Irgendwo auf den Philippinen: der junge Karl kellnert, um sich und seinen Vater über Wasser zu halten. Sein Vater ist mehr oder weniger Invalide, hat ein kaputtes Knie und benötigt beim Gehen eine Krücke. Karl, dessen Mutter schon vor zehn Jahren starb, mag seinen Job nicht sonderlich. Er drängt seinen Vater zum Verkauf ihres Hauses, das zu groß für die beiden ist, doch der zögert noch. Der neue Nachbar, der gerade das Haus gegenüber bezogen hat, bedeutet eine willkommene Abwechslung für Karl. Denn Tao, so nennt er sich, ist ein Zeichner. Da auch Karl gerne zeichnet, wird Tao mit der Zeit eine Art Mentor für ihn, gibt ihm wertvolle Tipps und ermutigt ihn. Was Karl nicht ahnt: Tao ist mehr als nur ein begabter Künstler…
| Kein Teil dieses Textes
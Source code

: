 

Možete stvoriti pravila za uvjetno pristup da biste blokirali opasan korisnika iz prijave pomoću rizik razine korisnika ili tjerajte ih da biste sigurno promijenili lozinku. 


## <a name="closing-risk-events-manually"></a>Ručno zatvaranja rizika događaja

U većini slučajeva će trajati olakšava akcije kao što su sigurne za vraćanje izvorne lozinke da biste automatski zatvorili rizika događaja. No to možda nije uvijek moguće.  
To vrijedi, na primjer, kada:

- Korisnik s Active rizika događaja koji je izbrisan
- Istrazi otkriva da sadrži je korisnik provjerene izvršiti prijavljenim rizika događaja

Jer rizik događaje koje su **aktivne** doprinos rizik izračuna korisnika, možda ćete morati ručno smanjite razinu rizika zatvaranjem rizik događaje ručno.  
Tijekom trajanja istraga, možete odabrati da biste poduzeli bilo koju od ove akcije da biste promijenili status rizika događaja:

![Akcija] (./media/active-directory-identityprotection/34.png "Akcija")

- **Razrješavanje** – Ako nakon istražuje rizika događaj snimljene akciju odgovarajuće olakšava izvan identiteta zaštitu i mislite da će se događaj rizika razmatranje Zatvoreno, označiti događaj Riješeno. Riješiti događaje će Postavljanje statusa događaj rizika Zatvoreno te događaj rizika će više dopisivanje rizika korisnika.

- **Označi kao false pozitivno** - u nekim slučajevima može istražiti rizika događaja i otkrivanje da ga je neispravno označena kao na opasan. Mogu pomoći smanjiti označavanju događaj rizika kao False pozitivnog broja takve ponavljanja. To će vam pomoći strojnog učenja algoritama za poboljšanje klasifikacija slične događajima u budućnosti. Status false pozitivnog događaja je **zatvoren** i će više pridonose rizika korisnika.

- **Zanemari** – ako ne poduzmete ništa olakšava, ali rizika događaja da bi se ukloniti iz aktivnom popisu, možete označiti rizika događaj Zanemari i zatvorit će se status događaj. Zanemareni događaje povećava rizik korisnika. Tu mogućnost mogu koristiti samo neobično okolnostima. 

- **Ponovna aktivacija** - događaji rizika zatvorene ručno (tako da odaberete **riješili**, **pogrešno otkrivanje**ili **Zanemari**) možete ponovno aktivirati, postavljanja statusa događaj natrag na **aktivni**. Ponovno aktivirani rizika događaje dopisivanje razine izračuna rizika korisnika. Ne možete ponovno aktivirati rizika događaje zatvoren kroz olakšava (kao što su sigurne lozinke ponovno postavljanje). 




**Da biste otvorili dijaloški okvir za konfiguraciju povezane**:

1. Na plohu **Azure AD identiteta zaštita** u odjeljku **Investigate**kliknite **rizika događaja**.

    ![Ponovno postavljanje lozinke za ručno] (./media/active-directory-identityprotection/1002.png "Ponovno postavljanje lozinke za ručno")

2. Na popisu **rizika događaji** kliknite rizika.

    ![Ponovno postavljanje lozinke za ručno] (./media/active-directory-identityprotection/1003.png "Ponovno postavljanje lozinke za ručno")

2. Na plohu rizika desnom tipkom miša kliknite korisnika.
Wieder die Philippinen, wieder Randy Valiente. Vom Inhalt her diesmal aber völlig anders. Nahm uns Autor und Zeichner Valiente in „No Man Manila“ noch mit auf einen ungewöhnlichen Stadtrundgang, führt er uns hier gemeinsam mit Karl durch einen Teil der jüngeren Geschichte des Inselstaates im Pazifik. Denn Karl erfährt bald mehr über die bewegte Vergangenheit seines neuen Nachbarn, der erst Soldat und dann Guerilla wurde. Auch sein Vater war nicht immer invalide. In seiner Jugend war er ein Studentenführer und ein Aktivist und lernte so Karls Mutter kennen, beide durch gemeinsame Ideale und politische Gesinnung verbunden.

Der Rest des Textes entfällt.